• Exercise directions:
Word for word, retype the records below.

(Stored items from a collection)
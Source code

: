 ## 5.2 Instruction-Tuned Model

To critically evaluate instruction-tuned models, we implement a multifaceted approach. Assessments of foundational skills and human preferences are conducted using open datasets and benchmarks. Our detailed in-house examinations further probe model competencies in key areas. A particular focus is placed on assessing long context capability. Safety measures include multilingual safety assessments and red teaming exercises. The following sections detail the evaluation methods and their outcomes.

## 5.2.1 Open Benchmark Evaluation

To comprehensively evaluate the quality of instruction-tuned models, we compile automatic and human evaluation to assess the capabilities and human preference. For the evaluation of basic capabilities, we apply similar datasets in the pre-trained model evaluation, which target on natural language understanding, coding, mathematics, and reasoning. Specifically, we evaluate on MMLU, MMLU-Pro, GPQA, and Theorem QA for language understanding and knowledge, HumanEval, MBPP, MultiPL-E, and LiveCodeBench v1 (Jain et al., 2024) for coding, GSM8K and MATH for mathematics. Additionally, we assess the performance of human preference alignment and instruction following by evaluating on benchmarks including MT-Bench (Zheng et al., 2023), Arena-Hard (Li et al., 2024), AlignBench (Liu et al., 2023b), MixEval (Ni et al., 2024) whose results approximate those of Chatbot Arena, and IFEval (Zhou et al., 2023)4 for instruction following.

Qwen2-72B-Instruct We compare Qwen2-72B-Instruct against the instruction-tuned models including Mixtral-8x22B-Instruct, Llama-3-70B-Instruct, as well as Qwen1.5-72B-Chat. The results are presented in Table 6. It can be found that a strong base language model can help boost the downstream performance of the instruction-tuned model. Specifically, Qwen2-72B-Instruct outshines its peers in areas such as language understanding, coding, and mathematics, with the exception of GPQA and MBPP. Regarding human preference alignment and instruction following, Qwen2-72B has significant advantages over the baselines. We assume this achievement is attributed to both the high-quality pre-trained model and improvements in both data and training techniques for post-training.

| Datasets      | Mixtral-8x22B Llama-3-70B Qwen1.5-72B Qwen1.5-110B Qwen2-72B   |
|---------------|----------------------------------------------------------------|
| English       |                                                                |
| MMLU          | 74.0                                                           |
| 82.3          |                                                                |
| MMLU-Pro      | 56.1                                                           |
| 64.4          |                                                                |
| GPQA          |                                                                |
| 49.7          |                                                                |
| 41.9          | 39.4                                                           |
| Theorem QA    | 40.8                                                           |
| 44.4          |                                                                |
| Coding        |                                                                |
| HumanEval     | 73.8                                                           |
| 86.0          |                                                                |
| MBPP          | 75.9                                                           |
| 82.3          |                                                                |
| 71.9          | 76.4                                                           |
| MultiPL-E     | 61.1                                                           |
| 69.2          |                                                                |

• Exercise result:
Source code

: ## 5.2 Instruction-Tuned Model

To critically evaluate instruction-tuned models, we implement a multifaceted approach. Assessments of foundational skills and human preferences are conducted using open datasets and benchmarks. Our detailed in-house examinations further probe model competencies in key areas. A particular focus is placed on assessing long context capability. Safety measures include multilingual safety assessments and red teaming exercises. The following sections detail the evaluation methods and their outcomes.

## 5.2.1 Open Benchmark Evaluation

To comprehensively evaluate the quality of instruction-tuned models, we compile automatic and human evaluation to assess the capabilities and human preference. For the evaluation of basic capabilities, we apply similar datasets in the pre-trained model evaluation, which target on natural language understanding, coding, mathematics, and reasoning. Specifically, we evaluate on MMLU, MMLU-Pro, GPQA, and Theorem QA for language understanding and knowledge, HumanEval, MBPP, MultiPL-E, and LiveCodeBench v1 (Jain et al., 2024) for coding, GSM8K and MATH for mathematics. Additionally, we assess the performance of human preference alignment and instruction following by evaluating on benchmarks including MT-Bench (Zheng et al., 2023), Arena-Hard (Li et al., 2024), AlignBench (Liu et al., 2023b), MixEval (Ni et al., 2024) whose results approximate those of Chatbot Arena, and IFEval (Zhou et al., 2023)4 for instruction following.

Qwen2-72B-Instruct We compare Qwen2-72B-Instruct against the instruction-tuned models including Mixtral-8x22B-Instruct, Llama-3-70B-Instruct, as well as Qwen1.5-72B-Chat. The results are presented in Table 6. It can be found that a strong base language model can help boost the downstream performance of the instruction-tuned model. Specifically, Qwen2-72B-Instruct outshines its peers in areas such as language understanding, coding, and mathematics, with the exception of GPQA and MBPP. Regarding human preference alignment and instruction following, Qwen2-72B has significant advantages over the baselines. We assume this achievement is attributed to both the high-quality pre-trained model and improvements in both data and training techniques for post-training.

| Datasets      | Mixtral-8x22B Llama-3-70B Qwen1.5-72B Qwen1.5-110B Qwen2-72B   |
|---------------|----------------------------------------------------------------|
| English       |                                                                |
| MMLU          | 74.0                                                           |
| 82.3          |                                                                |
| MMLU-Pro      | 56.1                                                           |
| 64.4          |                                                                |
| GPQA          |                                                                |
| 49.7          |                                                                |
| 41.9          | 39.4                                                           |
| Theorem QA    | 40.8                                                           |
| 44.4          |                                                                |
| Coding        |                                                                |
| HumanEval     | 73.8                                                           |
| 86.0          |                                                                |
| MBPP          | 75.9                                                           |
| 82.3          |                                                                |
| 71.9          | 76.4                                                           |
| MultiPL-E     | 61.1                                                           |
| 69.2          |                                                                |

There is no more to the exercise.